You don't need to calculate how much CO2 went into that phone you bought, the market will do that. Just always start at the starting point of the emission. You bought some fuel and burned it. This price of CO2 will then trickle down through the market.
The only point where you need to do that calculation is at borders for tariffs. But it doesn't actually need to be that exact here. Set a CO2 tariff that fits roughly, and allow the deduction of any CO2 taxes you paid in the land of origin. This is maybe not be very easy, but on the other hand, we have a lot of professional people whose job it is to deal with this kind of stuff in our governments. you can't pick and choose your culprit Deforestation and forest degradation account for approximately 17 percent of greenhouse gas emissions, more than the entire global transportation sector and second only to the energy sector. Tropical deforestation alone accounts for 8 percent of the world’s annual carbon dioxide (CO2) emissions. If it were a country, it would be the world’s third-biggest emitter, just behind China and the United States of America.

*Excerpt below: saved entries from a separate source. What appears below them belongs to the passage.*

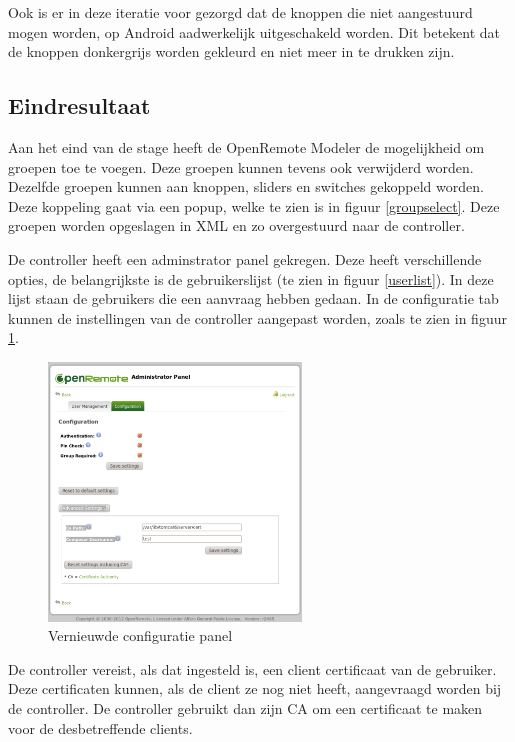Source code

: \documentclass[]{article}
\begin{document}
Ook is er in deze iteratie voor gezorgd dat de knoppen die niet aangestuurd
mogen worden, op Android aadwerkelijk uitgeschakeld worden. Dit betekent dat
de knoppen donkergrijs worden gekleurd en niet meer in te drukken zijn.


\subsection{Eindresultaat}
Aan het eind van de stage heeft de OpenRemote Modeler de mogelijkheid om groepen
toe te voegen. Deze groepen kunnen tevens ook verwijderd worden. Dezelfde
groepen kunnen aan knoppen, sliders en switches gekoppeld worden. Deze koppeling
gaat via een popup, welke te zien is in figuur \ref{groupselect}. Deze groepen
worden opgeslagen in XML en zo overgestuurd naar de controller.

De controller heeft een adminstrator panel gekregen. Deze heeft verschillende
opties, de belangrijkste is de gebruikerslijst (te zien in figuur
\ref{userlist}). In deze lijst staan de gebruikers die een aanvraag hebben
gedaan. In de configuratie tab kunnen de instellingen van de controller
aangepast worden, zoals te zien in figuur \ref{configv2}. 

\begin{figure}[h!]
  \centering
    \includegraphics[width=0.6\textwidth,keepaspectratio]{configv2.pdf}
  \caption{Vernieuwde configuratie panel}
  \label{configv2}
\end{figure}

De controller vereist, als dat ingesteld is, een client certificaat van de
gebruiker. Deze certificaten kunnen, als de client ze nog niet heeft,
aangevraagd worden bij de controller. De controller gebruikt dan zijn CA om een
certificaat te maken voor de desbetreffende clients. 
\end{document}
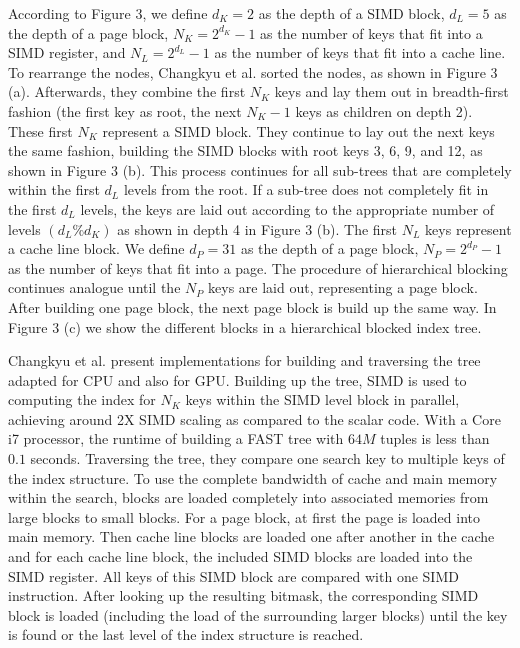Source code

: \documentclass[conference]{IEEEtran}
\begin{document}
According to Figure 3, we define $d_K=2$ as the depth of a SIMD block, $d_L=5$ as the depth of a page block, $N_K=2^{d_K} -1$ as the number of keys that fit into a SIMD register, and $N_L = 2^{d_L} - 1$ as the number of keys that fit into a cache line. To rearrange the nodes, Changkyu et al. sorted the nodes, as shown in Figure 3 (a). Afterwards, they combine the first $N_K$ keys and lay them out in breadth-first fashion (the first key as root, the next $N_K - 1$ keys as children on depth 2). These first $N_K$ represent a SIMD block. They continue to lay out the next keys the same fashion, building the SIMD blocks with root keys 3, 6, 9, and 12, as shown in Figure 3 (b). This process continues for all sub-trees that are completely within the first $d_L$ levels from the root. If a sub-tree does not completely fit in the first $d_L$ levels, the keys are laid out according to the appropriate number of levels $(d_L \% d_K)$ as shown in depth 4 in Figure 3 (b). The first $N_L$ keys represent a cache line block. We define $d_P=31$ as the depth of a page block, $N_P=2^{d_P} -1$ as the number of keys that fit into a page. The procedure of hierarchical blocking continues analogue until the $N_P$ keys are laid out, representing a page block. After building one page block, the next page block is build up the same way. In Figure 3 (c) we show the different blocks in a hierarchical blocked index tree.

Changkyu et al. present implementations for building and traversing the tree adapted for CPU and also for GPU. Building up the tree, SIMD is used to computing the index for $N_K$ keys within the SIMD level block in parallel, achieving around 2X SIMD scaling as compared to the scalar code. With a Core i7 processor, the runtime of building a FAST tree with $64M$ tuples is less than $0.1$ seconds. Traversing the tree, they compare one search key to multiple keys of the index structure. To use the complete bandwidth of cache and main memory within the search, blocks are loaded completely into associated memories from large blocks to small blocks. For a page block, at first the page is loaded into main memory. Then cache line blocks are loaded one after another in the cache and for each cache line block, the included SIMD blocks are loaded into the SIMD register. All keys of this SIMD block are compared with one SIMD instruction. After looking up the resulting bitmask, the corresponding SIMD block is loaded (including the load of the surrounding larger blocks) until the key is found or the last level of the index structure is reached.
\end{document}
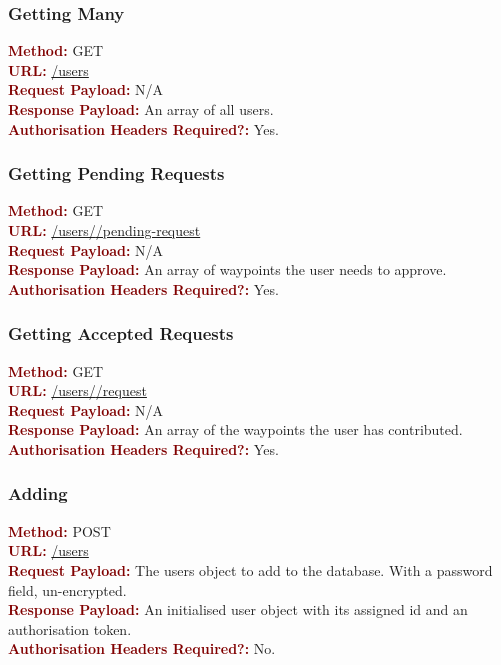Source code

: \documentclass[11pt,a4paper]{report}
\begin{document}
\subsubsection{Getting Many}
\textbf{\textcolor{Maroon}{Method:}} GET\\
\textbf{\textcolor{Maroon}{URL:}} \url{/users}\\
\textbf{\textcolor{Maroon}{Request Payload:}} N/A\\
\textbf{\textcolor{Maroon}{Response Payload:}} An array of all users.\\
\textbf{\textcolor{Maroon}{Authorisation Headers Required?:}} Yes.

\subsubsection{Getting Pending Requests}
\textbf{\textcolor{Maroon}{Method:}} GET\\
\textbf{\textcolor{Maroon}{URL:}} \url{/users/}\url{/pending-request}\\
\textbf{\textcolor{Maroon}{Request Payload:}} N/A\\
\textbf{\textcolor{Maroon}{Response Payload:}} An array of waypoints the user needs to approve.\\
\textbf{\textcolor{Maroon}{Authorisation Headers Required?:}} Yes.

\subsubsection{Getting Accepted Requests}
\textbf{\textcolor{Maroon}{Method:}} GET\\
\textbf{\textcolor{Maroon}{URL:}} \url{/users/}\url{/request}\\
\textbf{\textcolor{Maroon}{Request Payload:}} N/A\\
\textbf{\textcolor{Maroon}{Response Payload:}} An array of the waypoints the user has contributed.\\
\textbf{\textcolor{Maroon}{Authorisation Headers Required?:}} Yes.

\subsubsection{Adding}
\textbf{\textcolor{Maroon}{Method:}} POST\\
\textbf{\textcolor{Maroon}{URL:}} \url{/users}\\
\textbf{\textcolor{Maroon}{Request Payload:}} The users object to add to the database. With a password field, un-encrypted.\\
\textbf{\textcolor{Maroon}{Response Payload:}} An initialised user object with its assigned id and an authorisation token.\\
\textbf{\textcolor{Maroon}{Authorisation Headers Required?:}} No.
\end{document}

In fact, according to the U.N. Convention to Combat Desertification (UNCCD), the land-use sector represents between 25 to 30 percent of total global emissions . and, seeing that my practical applicability examples mean close to nothing, lets just get to the end(to see what will happen if you put a tax on people): every-time you add a tax onto people what happens is: - you get more poor people; - you get people working harder to buy that SUV; - you get rich people buying their way out of it; you do not raise environmental awareness nor make people more self-conscious about the environment.
trees dude, trees. one of the way to sink carbon is to plant trees but you can't plant them in the concrete of your apartment. if it takes 10 planted trees to buy me an SUV, i'll do it; thing is, it'll not offset anything. at best, based on esoteric calculations, it'll equalize. when one has no propriety for tree planting, he'll do it on public land. after some time, a politician comes and cuts the trees because <fucked reasons>. would you take back my SUV or tax me even harder?('cause, imo, people should not bear the burden of the stupidity/greediness of the ruling class; but that's just me i guess)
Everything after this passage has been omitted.